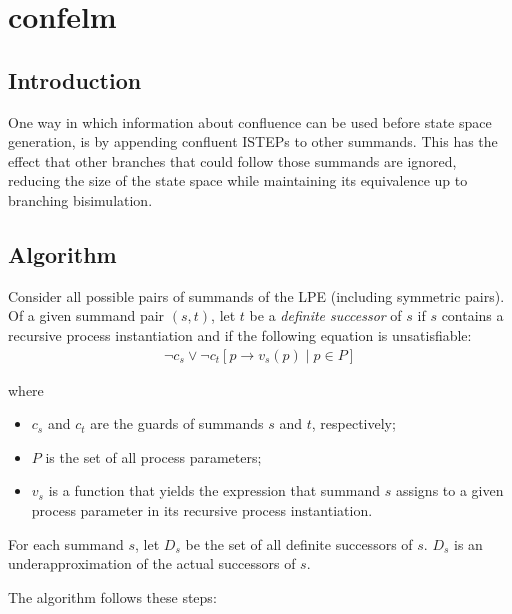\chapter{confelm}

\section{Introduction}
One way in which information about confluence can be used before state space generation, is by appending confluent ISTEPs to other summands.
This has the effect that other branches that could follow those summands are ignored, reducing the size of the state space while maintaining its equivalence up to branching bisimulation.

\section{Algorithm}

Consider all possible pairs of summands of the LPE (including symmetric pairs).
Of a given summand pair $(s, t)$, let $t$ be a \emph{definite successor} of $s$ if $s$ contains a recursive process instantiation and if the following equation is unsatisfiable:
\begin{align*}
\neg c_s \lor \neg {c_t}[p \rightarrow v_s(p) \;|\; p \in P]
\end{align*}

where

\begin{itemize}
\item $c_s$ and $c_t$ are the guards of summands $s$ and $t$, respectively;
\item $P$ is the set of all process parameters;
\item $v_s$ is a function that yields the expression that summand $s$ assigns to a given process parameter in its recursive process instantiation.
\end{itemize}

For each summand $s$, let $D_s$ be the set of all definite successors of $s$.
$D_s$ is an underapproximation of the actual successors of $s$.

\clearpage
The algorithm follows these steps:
════════
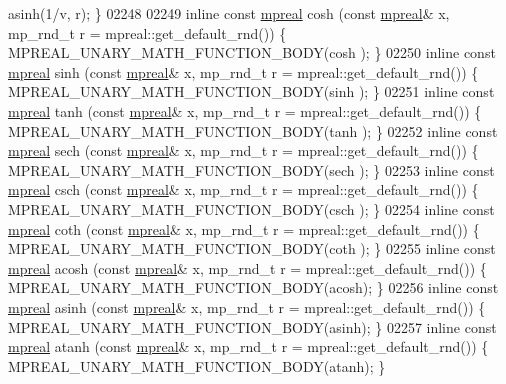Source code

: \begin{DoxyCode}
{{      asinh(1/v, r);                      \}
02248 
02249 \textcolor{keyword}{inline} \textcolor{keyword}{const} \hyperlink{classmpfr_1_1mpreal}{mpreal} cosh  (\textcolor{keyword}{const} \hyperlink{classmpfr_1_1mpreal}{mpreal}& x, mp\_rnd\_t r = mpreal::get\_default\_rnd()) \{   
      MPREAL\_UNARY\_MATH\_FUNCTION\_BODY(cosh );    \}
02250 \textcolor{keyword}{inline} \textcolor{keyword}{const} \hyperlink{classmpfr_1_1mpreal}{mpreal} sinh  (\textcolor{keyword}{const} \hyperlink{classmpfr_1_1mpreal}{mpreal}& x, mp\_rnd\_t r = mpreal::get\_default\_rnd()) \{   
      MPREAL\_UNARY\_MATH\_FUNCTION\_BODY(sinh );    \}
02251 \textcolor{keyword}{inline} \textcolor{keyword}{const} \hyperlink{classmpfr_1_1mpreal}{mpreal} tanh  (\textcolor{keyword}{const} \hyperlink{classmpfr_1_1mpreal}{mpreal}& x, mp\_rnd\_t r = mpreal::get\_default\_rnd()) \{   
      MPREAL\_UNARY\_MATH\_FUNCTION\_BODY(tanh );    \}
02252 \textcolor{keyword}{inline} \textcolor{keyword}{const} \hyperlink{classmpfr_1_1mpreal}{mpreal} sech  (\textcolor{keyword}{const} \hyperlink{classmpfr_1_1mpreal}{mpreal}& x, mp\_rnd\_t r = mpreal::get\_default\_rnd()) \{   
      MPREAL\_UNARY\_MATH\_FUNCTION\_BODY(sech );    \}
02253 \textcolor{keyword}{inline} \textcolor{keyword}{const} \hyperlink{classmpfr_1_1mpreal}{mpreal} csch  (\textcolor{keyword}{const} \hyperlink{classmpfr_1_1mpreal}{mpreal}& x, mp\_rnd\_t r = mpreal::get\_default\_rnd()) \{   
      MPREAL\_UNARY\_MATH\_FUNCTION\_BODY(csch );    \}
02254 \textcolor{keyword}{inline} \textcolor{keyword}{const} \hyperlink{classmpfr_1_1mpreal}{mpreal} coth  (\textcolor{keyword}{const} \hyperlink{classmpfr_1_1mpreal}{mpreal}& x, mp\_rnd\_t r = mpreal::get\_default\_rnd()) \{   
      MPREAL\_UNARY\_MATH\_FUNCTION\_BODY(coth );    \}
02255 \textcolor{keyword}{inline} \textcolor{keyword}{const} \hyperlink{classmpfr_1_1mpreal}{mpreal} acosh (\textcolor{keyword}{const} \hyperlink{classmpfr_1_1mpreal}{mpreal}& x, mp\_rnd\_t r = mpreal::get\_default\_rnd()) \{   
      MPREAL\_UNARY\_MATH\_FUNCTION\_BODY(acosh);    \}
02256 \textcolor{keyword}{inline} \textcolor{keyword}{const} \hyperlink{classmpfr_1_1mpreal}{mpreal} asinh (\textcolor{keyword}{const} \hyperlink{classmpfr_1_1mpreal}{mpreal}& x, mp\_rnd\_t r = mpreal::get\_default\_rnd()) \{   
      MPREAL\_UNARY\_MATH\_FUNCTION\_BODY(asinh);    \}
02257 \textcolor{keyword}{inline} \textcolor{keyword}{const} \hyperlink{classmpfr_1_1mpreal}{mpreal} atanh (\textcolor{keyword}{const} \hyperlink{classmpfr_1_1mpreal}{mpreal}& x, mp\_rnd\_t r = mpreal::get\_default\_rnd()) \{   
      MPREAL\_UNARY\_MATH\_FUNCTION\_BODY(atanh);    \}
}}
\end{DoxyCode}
════════
> _REQUIREMENT_
Which lines in the records above contain the string "recursive"? Copy each one.

> _WRITTEN RESPONSE_
Of a given summand pair $(s, t)$, let $t$ be a \emph{definite successor} of $s$ if $s$ contains a recursive process instantiation and if the following equation is unsatisfiable:
\item $v_s$ is a function that yields the expression that summand $s$ assigns to a given process parameter in its recursive process instantiation.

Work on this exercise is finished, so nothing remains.